■ **TASK OBJECTIVE**
Search the material for the word "contracts" and copy each line that holds it.
——
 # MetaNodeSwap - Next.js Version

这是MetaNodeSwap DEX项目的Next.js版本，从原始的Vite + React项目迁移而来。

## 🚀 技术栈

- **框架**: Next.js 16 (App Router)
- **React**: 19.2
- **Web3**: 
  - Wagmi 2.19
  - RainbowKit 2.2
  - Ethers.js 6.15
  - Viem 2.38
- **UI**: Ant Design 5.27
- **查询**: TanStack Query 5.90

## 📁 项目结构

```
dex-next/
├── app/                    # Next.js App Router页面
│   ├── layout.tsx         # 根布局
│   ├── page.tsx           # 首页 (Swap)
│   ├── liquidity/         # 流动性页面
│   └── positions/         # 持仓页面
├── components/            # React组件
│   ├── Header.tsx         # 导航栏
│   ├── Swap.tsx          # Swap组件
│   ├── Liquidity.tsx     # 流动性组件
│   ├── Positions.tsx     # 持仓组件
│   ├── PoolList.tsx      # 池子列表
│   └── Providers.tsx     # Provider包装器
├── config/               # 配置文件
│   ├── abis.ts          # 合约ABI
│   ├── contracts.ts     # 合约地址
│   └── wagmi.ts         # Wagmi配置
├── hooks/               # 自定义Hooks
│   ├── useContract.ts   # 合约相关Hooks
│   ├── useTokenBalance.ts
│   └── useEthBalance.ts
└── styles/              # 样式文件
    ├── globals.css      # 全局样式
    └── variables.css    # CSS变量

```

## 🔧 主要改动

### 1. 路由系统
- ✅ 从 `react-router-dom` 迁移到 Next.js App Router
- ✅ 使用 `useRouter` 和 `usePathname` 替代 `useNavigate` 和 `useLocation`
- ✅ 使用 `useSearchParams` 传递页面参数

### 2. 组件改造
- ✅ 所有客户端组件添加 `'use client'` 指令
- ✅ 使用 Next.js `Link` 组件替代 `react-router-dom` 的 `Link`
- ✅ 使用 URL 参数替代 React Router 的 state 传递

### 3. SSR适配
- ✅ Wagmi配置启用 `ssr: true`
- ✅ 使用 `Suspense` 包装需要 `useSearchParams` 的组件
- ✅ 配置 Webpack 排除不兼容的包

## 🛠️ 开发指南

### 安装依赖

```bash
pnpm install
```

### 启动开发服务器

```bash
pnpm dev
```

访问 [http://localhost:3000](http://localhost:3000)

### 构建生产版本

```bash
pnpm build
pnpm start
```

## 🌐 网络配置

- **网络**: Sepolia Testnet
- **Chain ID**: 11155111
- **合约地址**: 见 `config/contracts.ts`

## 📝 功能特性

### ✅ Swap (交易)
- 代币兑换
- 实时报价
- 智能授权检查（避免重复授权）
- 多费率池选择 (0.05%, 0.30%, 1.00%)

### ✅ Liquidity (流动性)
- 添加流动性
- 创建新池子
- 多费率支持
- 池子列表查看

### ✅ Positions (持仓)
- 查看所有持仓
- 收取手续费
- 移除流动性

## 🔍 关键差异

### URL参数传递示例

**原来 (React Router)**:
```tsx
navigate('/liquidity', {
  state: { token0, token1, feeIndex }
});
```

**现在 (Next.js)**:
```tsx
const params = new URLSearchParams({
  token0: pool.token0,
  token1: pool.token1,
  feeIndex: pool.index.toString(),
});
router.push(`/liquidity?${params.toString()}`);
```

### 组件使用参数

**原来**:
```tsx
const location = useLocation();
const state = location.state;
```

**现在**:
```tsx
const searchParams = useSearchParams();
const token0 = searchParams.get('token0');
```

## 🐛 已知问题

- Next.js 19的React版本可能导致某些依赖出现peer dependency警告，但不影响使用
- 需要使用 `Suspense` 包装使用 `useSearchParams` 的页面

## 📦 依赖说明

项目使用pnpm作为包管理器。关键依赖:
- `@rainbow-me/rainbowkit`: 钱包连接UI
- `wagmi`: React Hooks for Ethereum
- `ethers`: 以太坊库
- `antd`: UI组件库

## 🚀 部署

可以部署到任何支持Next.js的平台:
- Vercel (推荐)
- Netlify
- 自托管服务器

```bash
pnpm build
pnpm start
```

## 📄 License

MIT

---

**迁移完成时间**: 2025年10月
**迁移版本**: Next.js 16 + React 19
——
■ **ANSWER TO THE EXERCISE**
│   ├── contracts.ts     # 合约地址
- **合约地址**: 见 `config/contracts.ts`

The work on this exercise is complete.